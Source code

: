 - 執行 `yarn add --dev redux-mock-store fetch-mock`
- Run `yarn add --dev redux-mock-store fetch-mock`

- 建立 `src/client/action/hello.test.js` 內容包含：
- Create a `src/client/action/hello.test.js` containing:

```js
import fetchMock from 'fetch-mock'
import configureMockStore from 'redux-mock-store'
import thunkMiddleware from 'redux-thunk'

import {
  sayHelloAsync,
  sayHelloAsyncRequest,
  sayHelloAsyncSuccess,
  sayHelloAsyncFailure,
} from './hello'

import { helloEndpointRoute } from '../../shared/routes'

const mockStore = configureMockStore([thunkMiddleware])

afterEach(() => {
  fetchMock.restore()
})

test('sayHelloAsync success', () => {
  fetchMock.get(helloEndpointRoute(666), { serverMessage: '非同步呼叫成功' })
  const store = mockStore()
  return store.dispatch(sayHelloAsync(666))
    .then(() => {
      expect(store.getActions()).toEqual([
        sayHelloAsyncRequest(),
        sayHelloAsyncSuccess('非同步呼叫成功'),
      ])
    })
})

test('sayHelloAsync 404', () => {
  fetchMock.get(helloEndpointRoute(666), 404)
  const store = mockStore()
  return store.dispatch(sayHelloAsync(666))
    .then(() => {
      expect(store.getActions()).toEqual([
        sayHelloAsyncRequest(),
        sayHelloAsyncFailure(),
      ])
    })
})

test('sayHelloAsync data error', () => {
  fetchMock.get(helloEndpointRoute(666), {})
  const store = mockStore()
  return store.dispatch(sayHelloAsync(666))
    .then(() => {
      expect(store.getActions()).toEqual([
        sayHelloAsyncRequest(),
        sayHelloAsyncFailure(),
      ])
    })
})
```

····················

## [Task item]
Each line that contains the string "configureMockStore" should be copied from the data above.

## [Output for this exercise]
import configureMockStore from 'redux-mock-store'
const mockStore = configureMockStore([thunkMiddleware])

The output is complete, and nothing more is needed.